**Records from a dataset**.
==================================================

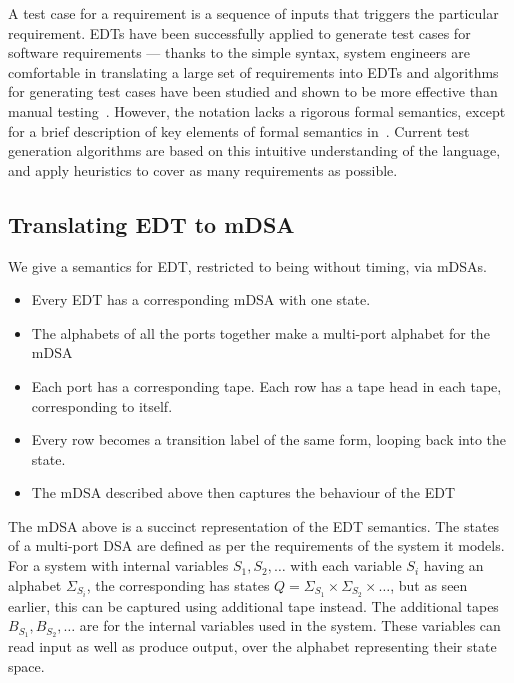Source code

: A test case for a requirement is a sequence of inputs that triggers
the particular requirement. EDTs have been successfully applied to
generate test cases for software requirements --- thanks to the simple
syntax, system engineers are comfortable in translating a large set of
requirements into EDTs and algorithms for generating test cases have
been studied and shown to be more effective than manual
testing~\cite{Venkatesh:ENASE:2015}. However, the notation lacks a
rigorous formal semantics, except for a brief description of key
elements of formal semantics in~\cite{Venkatesh:DATE:2014}. Current
test generation algorithms are based on this intuitive understanding
of the language, and apply heuristics to cover as many requirements as
possible. 

\subsection{Translating EDT to mDSA}

We give a semantics for EDT, restricted to being without timing, via mDSAs. 
\begin{itemize}
\item
Every EDT has a corresponding mDSA with one state.
\item
The alphabets of all the ports together make a multi-port alphabet for the mDSA
\item
Each port has a corresponding tape. Each row has a tape head in each tape, corresponding to itself.
\item
Every row becomes a transition label of the same form, looping back into the state.
\item
The mDSA described above then captures the behaviour of the EDT
\end{itemize}

The mDSA above is a succinct representation of the EDT semantics. The states of a multi-port DSA are defined as per the requirements of the system it models. For a system with internal variables $S_1,S_2,\dots$ with each variable $S_i$ having an alphabet $\Sigma_{S_i}$, the corresponding \mdsa has states $Q=\Sigma_{S_1} \times \Sigma_{S_2} \times \dots$, but as seen earlier, this can be captured using additional tape instead. The additional tapes $B_{S_1}, B_{S_2}, \dots$ are for the internal variables used in the system. These variables can read input as well as produce output, over the alphabet representing their state space. %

==================================================

**What you need to do**.
Write out the records above exactly as they appear, leaving out any pictures.

**Exercise result**.
Source code

: A test case for a requirement is a sequence of inputs that triggers
the particular requirement. EDTs have been successfully applied to
generate test cases for software requirements --- thanks to the simple
syntax, system engineers are comfortable in translating a large set of
requirements into EDTs and algorithms for generating test cases have
been studied and shown to be more effective than manual
testing~\cite{Venkatesh:ENASE:2015}. However, the notation lacks a
rigorous formal semantics, except for a brief description of key
elements of formal semantics in~\cite{Venkatesh:DATE:2014}. Current
test generation algorithms are based on this intuitive understanding
of the language, and apply heuristics to cover as many requirements as
possible. 

\subsection{Translating EDT to mDSA}

We give a semantics for EDT, restricted to being without timing, via mDSAs. 
\begin{itemize}
\item
Every EDT has a corresponding mDSA with one state.
\item
The alphabets of all the ports together make a multi-port alphabet for the mDSA
\item
Each port has a corresponding tape. Each row has a tape head in each tape, corresponding to itself.
\item
Every row becomes a transition label of the same form, looping back into the state.
\item
The mDSA described above then captures the behaviour of the EDT
\end{itemize}

The mDSA above is a succinct representation of the EDT semantics. The states of a multi-port DSA are defined as per the requirements of the system it models. For a system with internal variables $S_1,S_2,\dots$ with each variable $S_i$ having an alphabet $\Sigma_{S_i}$, the corresponding \mdsa has states $Q=\Sigma_{S_1} \times \Sigma_{S_2} \times \dots$, but as seen earlier, this can be captured using additional tape instead. The additional tapes $B_{S_1}, B_{S_2}, \dots$ are for the internal variables used in the system. These variables can read input as well as produce output, over the alphabet representing their state space. %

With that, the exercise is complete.